> **Problem statement**
Could you copy every entry exactly, dropping the pictures?

> **Provided material**
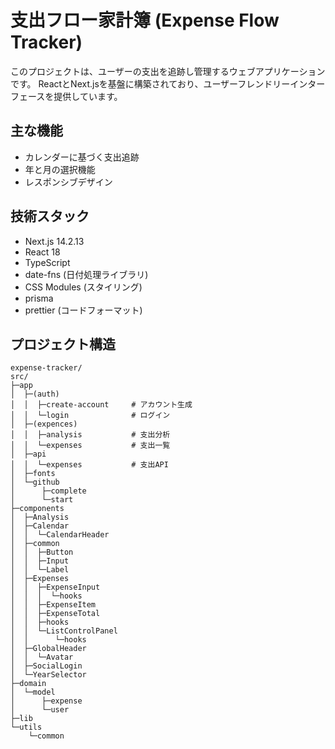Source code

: # 支出フロー家計簿 (Expense Flow Tracker)

このプロジェクトは、ユーザーの支出を追跡し管理するウェブアプリケーションです。
ReactとNext.jsを基盤に構築されており、ユーザーフレンドリーインターフェースを提供しています。

## 主な機能

- カレンダーに基づく支出追跡
- 年と月の選択機能
- レスポンシブデザイン

## 技術スタック

- Next.js 14.2.13
- React 18
- TypeScript
- date-fns (日付処理ライブラリ)
- CSS Modules (スタイリング)
- prisma
- prettier (コードフォーマット)

## プロジェクト構造
```shell
expense-tracker/
src/
├─app
│  ├─(auth)                
│  │  ├─create-account     # アカウント生成
│  │  └─login              # ログイン
│  ├─(expences)            
│  │  ├─analysis           # 支出分析
│  │  └─expenses           # 支出一覧
│  ├─api 
│  │  └─expenses           # 支出API
│  ├─fonts
│  └─github
│      ├─complete
│      └─start
├─components
│  ├─Analysis
│  ├─Calendar
│  │  └─CalendarHeader
│  ├─common
│  │  ├─Button
│  │  ├─Input
│  │  └─Label
│  ├─Expenses
│  │  ├─ExpenseInput
│  │  │  └─hooks
│  │  ├─ExpenseItem
│  │  ├─ExpenseTotal
│  │  ├─hooks
│  │  └─ListControlPanel
│  │      └─hooks
│  ├─GlobalHeader
│  │  └─Avatar
│  ├─SocialLogin
│  └─YearSelector
├─domain
│  └─model
│      ├─expense
│      └─user
├─lib
└─utils
    └─common
```
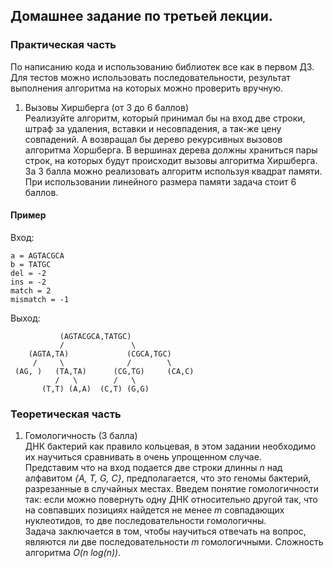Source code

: ## Домашнее задание по третьей лекции.
### Практическая часть
По написанию кода и использованию библиотек все как в 
первом ДЗ. Для тестов можно использовать 
последовательности, результат выполнения алгоритма на 
которых можно проверить вручную.
1. Вызовы Хиршберга (от 3 до 6 баллов)  
Реализуйте алгоритм, который принимал бы на вход две 
строки, штраф за удаления, вставки и несовпадения, а 
так-же цену совпадений. А возвращал бы дерево 
рекурсивных вызовов алгоритма Хоршберга. В вершинах 
дерева должны храниться пары строк, на которых будут 
происходит вызовы алгоритма Хиршберга.  
За 3 балла можно реализовать алгоритм используя квадрат 
памяти. При использовании линейного размера 
памяти задача стоит 6 баллов.
#### Пример
Вход:
```
a = AGTACGCA
b = TATGC
del = -2
ins = -2
match = 2
mismatch = -1
``` 
Выход:
```
           (AGTACGCA,TATGC)
           /               \
    (AGTA,TA)             (CGCA,TGC)
     /     \              /        \
 (AG, )   (TA,TA)      (CG,TG)     (CA,C)
          /   \        /   \       
       (T,T) (A,A)  (C,T) (G,G) 
```

### Теоретическая часть
1. Гомологичность (3 балла)  
ДНК бактерий как правило кольцевая, в этом задании 
необходимо их научиться сравнивать в очень упрощенном 
случае.  
Представим что на вход подается две строки длинны 
*n* над алфавитом *{A, T, G, C}*, предполагается, что 
это геномы бактерий, разрезанные в случайных местах. 
Введем понятие гомологичности так: если можно повернуть 
одну ДНК относительно другой так, что на совпавших 
позициях найдется не менее *m* совпадающих нуклеотидов, 
то две последовательности гомологичны.  
Задача заключается в том, чтобы научиться отвечать 
на вопрос, являются ли две последовательности *m* 
гомологичными. Сложность алгоритма *O(n log(n))*. 
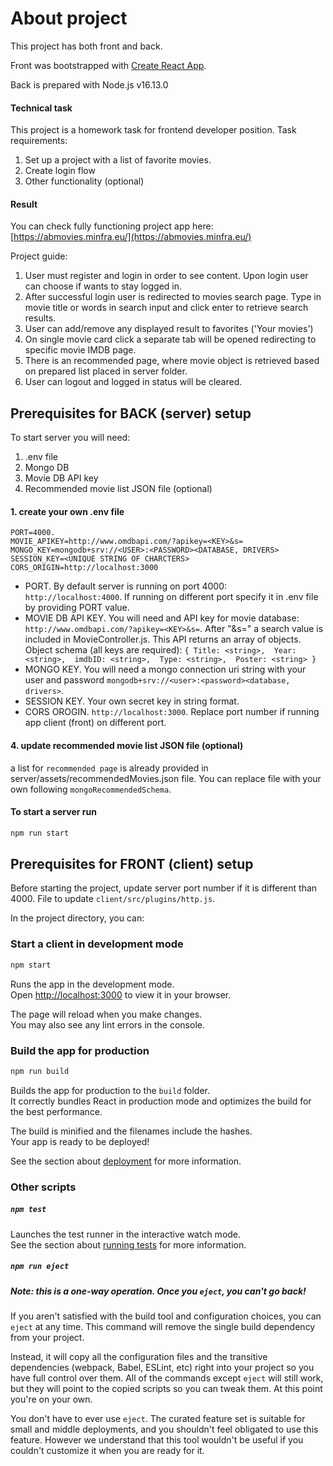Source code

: # About project

This project has both front and back.

Front was bootstrapped with [Create React App](https://github.com/facebook/create-react-app).

Back is prepared with Node.js v16.13.0

#### Technical task

This project is a homework task for frontend developer position. 
Task requirements:
1. Set up a project with a list of favorite movies.
2. Create login flow
3. Other functionality (optional)

#### Result
You can check fully functioning project app here: [https://abmovies.minfra.eu/](https://abmovies.minfra.eu/)

Project guide:
1. User must register and login in order to see content. Upon login user can choose if wants to stay logged in. 
2. After successful login user is redirected to movies search page. Type in movie title or words in search input and click enter to retrieve search results.
3. User can add/remove any displayed result to favorites ('Your movies')
4. On single movie card click a separate tab will be opened redirecting to specific movie IMDB page.
5. There is an recommended page, where movie object is retrieved based on prepared list placed in server folder.
6. User can logout and logged in status will be cleared.

## Prerequisites for BACK (server) setup

To start server you will need:
1. .env file
2. Mongo DB 
3. Movie DB API key
4. Recommended movie list JSON file (optional)

#### 1. create your own .env file
```
PORT=4000.
MOVIE_APIKEY=http://www.omdbapi.com/?apikey=<KEY>&s=
MONGO_KEY=mongodb+srv://<USER>:<PASSWORD><DATABASE, DRIVERS>
SESSION_KEY=<UNIQUE STRING OF CHARCTERS>
CORS_ORIGIN=http://localhost:3000
```

* PORT. By default server is running on port 4000: `http://localhost:4000`. If running on different port specify it in .env file by providing PORT value. 
* MOVIE DB API KEY. You will need and API key for movie database: `http://www.omdbapi.com/?apikey=<KEY>&s=`. After "&s=" a search value is included in MovieController.js. This API returns an array of objects. 
Object schema (all keys are required): 
  `{
    Title: <string>, 
    Year: <string>, 
    imdbID: <string>, 
    Type: <string>, 
    Poster: <string>
  }`
* MONGO KEY. You will need a mongo connection uri string with your user and password `mongodb+srv://<user>:<password><database, drivers>`.
* SESSION KEY. Your own secret key in string format.
* CORS OROGIN. `http://localhost:3000`. Replace port number if running app client (front) on different port. 

#### 4. update recommended movie list JSON file (optional)

a list for `recommended page` is already provided in server/assets/recommendedMovies.json file. You can replace file with your own following `mongoRecommendedSchema`.

#### To start a server run

```diff
npm run start
```

## Prerequisites for FRONT (client) setup

Before starting the project, update server port number if it is different than 4000. File to update `client/src/plugins/http.js`.

In the project directory, you can:

### Start a client in development mode

```diff
npm start
```
Runs the app in the development mode.\
Open [http://localhost:3000](http://localhost:3000) to view it in your browser.

The page will reload when you make changes.\
You may also see any lint errors in the console.

### Build the app for production

```diff
npm run build
```
Builds the app for production to the `build` folder.\
It correctly bundles React in production mode and optimizes the build for the best performance.

The build is minified and the filenames include the hashes.\
Your app is ready to be deployed!

See the section about [deployment](https://facebook.github.io/create-react-app/docs/deployment) for more information.

### Other scripts

##### `npm test`

Launches the test runner in the interactive watch mode.\
See the section about [running tests](https://facebook.github.io/create-react-app/docs/running-tests) for more information.

##### `npm run eject`

##### **Note: this is a one-way operation. Once you `eject`, you can't go back!**

If you aren't satisfied with the build tool and configuration choices, you can `eject` at any time. This command will remove the single build dependency from your project.

Instead, it will copy all the configuration files and the transitive dependencies (webpack, Babel, ESLint, etc) right into your project so you have full control over them. All of the commands except `eject` will still work, but they will point to the copied scripts so you can tweak them. At this point you're on your own.

You don't have to ever use `eject`. The curated feature set is suitable for small and middle deployments, and you shouldn't feel obligated to use this feature. However we understand that this tool wouldn't be useful if you couldn't customize it when you are ready for it.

> **Result of this task**
Source code

: # 支出フロー家計簿 (Expense Flow Tracker)

このプロジェクトは、ユーザーの支出を追跡し管理するウェブアプリケーションです。
ReactとNext.jsを基盤に構築されており、ユーザーフレンドリーインターフェースを提供しています。

## 主な機能

- カレンダーに基づく支出追跡
- 年と月の選択機能
- レスポンシブデザイン

## 技術スタック

- Next.js 14.2.13
- React 18
- TypeScript
- date-fns (日付処理ライブラリ)
- CSS Modules (スタイリング)
- prisma
- prettier (コードフォーマット)

## プロジェクト構造
```shell
expense-tracker/
src/
├─app
│  ├─(auth)                
│  │  ├─create-account     # アカウント生成
│  │  └─login              # ログイン
│  ├─(expences)            
│  │  ├─analysis           # 支出分析
│  │  └─expenses           # 支出一覧
│  ├─api 
│  │  └─expenses           # 支出API
│  ├─fonts
│  └─github
│      ├─complete
│      └─start
├─components
│  ├─Analysis
│  ├─Calendar
│  │  └─CalendarHeader
│  ├─common
│  │  ├─Button
│  │  ├─Input
│  │  └─Label
│  ├─Expenses
│  │  ├─ExpenseInput
│  │  │  └─hooks
│  │  ├─ExpenseItem
│  │  ├─ExpenseTotal
│  │  ├─hooks
│  │  └─ListControlPanel
│  │      └─hooks
│  ├─GlobalHeader
│  │  └─Avatar
│  ├─SocialLogin
│  └─YearSelector
├─domain
│  └─model
│      ├─expense
│      └─user
├─lib
└─utils
    └─common
```
Source code

: ## Домашнее задание по третьей лекции.
### Практическая часть
По написанию кода и использованию библиотек все как в 
первом ДЗ. Для тестов можно использовать 
последовательности, результат выполнения алгоритма на 
которых можно проверить вручную.
1. Вызовы Хиршберга (от 3 до 6 баллов)  
Реализуйте алгоритм, который принимал бы на вход две 
строки, штраф за удаления, вставки и несовпадения, а 
так-же цену совпадений. А возвращал бы дерево 
рекурсивных вызовов алгоритма Хоршберга. В вершинах 
дерева должны храниться пары строк, на которых будут 
происходит вызовы алгоритма Хиршберга.  
За 3 балла можно реализовать алгоритм используя квадрат 
памяти. При использовании линейного размера 
памяти задача стоит 6 баллов.
#### Пример
Вход:
```
a = AGTACGCA
b = TATGC
del = -2
ins = -2
match = 2
mismatch = -1
``` 
Выход:
```
           (AGTACGCA,TATGC)
           /               \
    (AGTA,TA)             (CGCA,TGC)
     /     \              /        \
 (AG, )   (TA,TA)      (CG,TG)     (CA,C)
          /   \        /   \       
       (T,T) (A,A)  (C,T) (G,G) 
```

### Теоретическая часть
1. Гомологичность (3 балла)  
ДНК бактерий как правило кольцевая, в этом задании 
необходимо их научиться сравнивать в очень упрощенном 
случае.  
Представим что на вход подается две строки длинны 
*n* над алфавитом *{A, T, G, C}*, предполагается, что 
это геномы бактерий, разрезанные в случайных местах. 
Введем понятие гомологичности так: если можно повернуть 
одну ДНК относительно другой так, что на совпавших 
позициях найдется не менее *m* совпадающих нуклеотидов, 
то две последовательности гомологичны.  
Задача заключается в том, чтобы научиться отвечать 
на вопрос, являются ли две последовательности *m* 
гомологичными. Сложность алгоритма *O(n log(n))*. 
Source code

: # About project

This project has both front and back.

Front was bootstrapped with [Create React App](https://github.com/facebook/create-react-app).

Back is prepared with Node.js v16.13.0

#### Technical task

This project is a homework task for frontend developer position. 
Task requirements:
1. Set up a project with a list of favorite movies.
2. Create login flow
3. Other functionality (optional)

#### Result
You can check fully functioning project app here: [https://abmovies.minfra.eu/](https://abmovies.minfra.eu/)

Project guide:
1. User must register and login in order to see content. Upon login user can choose if wants to stay logged in. 
2. After successful login user is redirected to movies search page. Type in movie title or words in search input and click enter to retrieve search results.
3. User can add/remove any displayed result to favorites ('Your movies')
4. On single movie card click a separate tab will be opened redirecting to specific movie IMDB page.
5. There is an recommended page, where movie object is retrieved based on prepared list placed in server folder.
6. User can logout and logged in status will be cleared.

## Prerequisites for BACK (server) setup

To start server you will need:
1. .env file
2. Mongo DB 
3. Movie DB API key
4. Recommended movie list JSON file (optional)

#### 1. create your own .env file
```
PORT=4000.
MOVIE_APIKEY=http://www.omdbapi.com/?apikey=<KEY>&s=
MONGO_KEY=mongodb+srv://<USER>:<PASSWORD><DATABASE, DRIVERS>
SESSION_KEY=<UNIQUE STRING OF CHARCTERS>
CORS_ORIGIN=http://localhost:3000
```

* PORT. By default server is running on port 4000: `http://localhost:4000`. If running on different port specify it in .env file by providing PORT value. 
* MOVIE DB API KEY. You will need and API key for movie database: `http://www.omdbapi.com/?apikey=<KEY>&s=`. After "&s=" a search value is included in MovieController.js. This API returns an array of objects. 
Object schema (all keys are required): 
  `{
    Title: <string>, 
    Year: <string>, 
    imdbID: <string>, 
    Type: <string>, 
    Poster: <string>
  }`
* MONGO KEY. You will need a mongo connection uri string with your user and password `mongodb+srv://<user>:<password><database, drivers>`.
* SESSION KEY. Your own secret key in string format.
* CORS OROGIN. `http://localhost:3000`. Replace port number if running app client (front) on different port. 

#### 4. update recommended movie list JSON file (optional)

a list for `recommended page` is already provided in server/assets/recommendedMovies.json file. You can replace file with your own following `mongoRecommendedSchema`.

#### To start a server run

```diff
npm run start
```

## Prerequisites for FRONT (client) setup

Before starting the project, update server port number if it is different than 4000. File to update `client/src/plugins/http.js`.

In the project directory, you can:

### Start a client in development mode

```diff
npm start
```
Runs the app in the development mode.\
Open [http://localhost:3000](http://localhost:3000) to view it in your browser.

The page will reload when you make changes.\
You may also see any lint errors in the console.

### Build the app for production

```diff
npm run build
```
Builds the app for production to the `build` folder.\
It correctly bundles React in production mode and optimizes the build for the best performance.

The build is minified and the filenames include the hashes.\
Your app is ready to be deployed!

See the section about [deployment](https://facebook.github.io/create-react-app/docs/deployment) for more information.

### Other scripts

##### `npm test`

Launches the test runner in the interactive watch mode.\
See the section about [running tests](https://facebook.github.io/create-react-app/docs/running-tests) for more information.

##### `npm run eject`

##### **Note: this is a one-way operation. Once you `eject`, you can't go back!**

If you aren't satisfied with the build tool and configuration choices, you can `eject` at any time. This command will remove the single build dependency from your project.

Instead, it will copy all the configuration files and the transitive dependencies (webpack, Babel, ESLint, etc) right into your project so you have full control over them. All of the commands except `eject` will still work, but they will point to the copied scripts so you can tweak them. At this point you're on your own.

You don't have to ever use `eject`. The curated feature set is suitable for small and middle deployments, and you shouldn't feel obligated to use this feature. However we understand that this tool wouldn't be useful if you couldn't customize it when you are ready for it.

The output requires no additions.